Split XML file based on an input field

Post questions here relative to DataStage Enterprise/PX Edition for such areas as Parallel job design, Parallel datasets, BuildOps, Wrappers, etc.

Moderators: chulett, rschirm, roy

Post Reply
naveend
Participant
Posts: 11
Joined: Mon May 12, 2008 12:49 pm

Split XML file based on an input field

Post by naveend »

I am getting multiple XML responses for different data elements like (Business Units, Country codes, currency codes) from MDM-WCC in the same MQ. I need to get the message and based on <response type> field in the XML, move the message content to the element specific XML file. I thought I could use an XML input stage and xfmr stage, but I do not know what columns to load into the XML stage.

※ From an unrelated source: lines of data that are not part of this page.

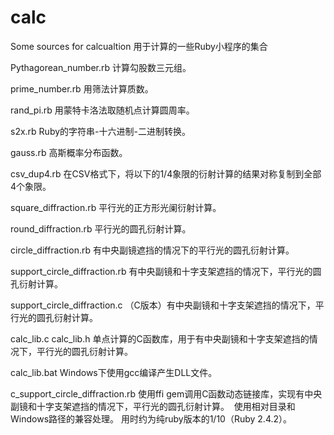 # calc
Some sources for calcualtion
用于计算的一些Ruby小程序的集合

Pythagorean_number.rb
  计算勾股数三元组。
  
prime_number.rb
  用筛法计算质数。
  
rand_pi.rb
  用蒙特卡洛法取随机点计算圆周率。
  
s2x.rb
  Ruby的字符串-十六进制-二进制转换。
  
gauss.rb
  高斯概率分布函数。

csv_dup4.rb
  在CSV格式下，将以下的1/4象限的衍射计算的结果对称复制到全部4个象限。

square_diffraction.rb
  平行光的正方形光阑衍射计算。
  
round_diffraction.rb
  平行光的圆孔衍射计算。
  
circle_diffraction.rb
  有中央副镜遮挡的情况下的平行光的圆孔衍射计算。
  
support_circle_diffraction.rb
  有中央副镜和十字支架遮挡的情况下，平行光的圆孔衍射计算。
  
support_circle_diffraction.c
  （C版本）有中央副镜和十字支架遮挡的情况下，平行光的圆孔衍射计算。
  
calc_lib.c
calc_lib.h
  单点计算的C函数库，用于有中央副镜和十字支架遮挡的情况下，平行光的圆孔衍射计算。
  
calc_lib.bat
  Windows下使用gcc编译产生DLL文件。
  
c_support_circle_diffraction.rb
  使用ffi gem调用C函数动态链接库，实现有中央副镜和十字支架遮挡的情况下，平行光的圆孔衍射计算。
  使用相对目录和Windows路径的兼容处理。
  用时约为纯ruby版本的1/10（Ruby 2.4.2）。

Can anyone help?
eostic
Premium Member
Premium Member
Posts: 3838
Joined: Mon Oct 17, 2005 9:34 am

Post by eostic »

naveend...

It's possible you can easily do what you want to here..... is the <reponse type> element the root of your xml document? ...or at least close to it? ...like a sequential file, it sounds as though this "record type" may be dictating the format for the rest of the structure....if that's the case, we can probably assume that it's near the top of the structure and that getting to it is the same for each of the document types...... if so we can review it and branch accordingly to othre xml stages...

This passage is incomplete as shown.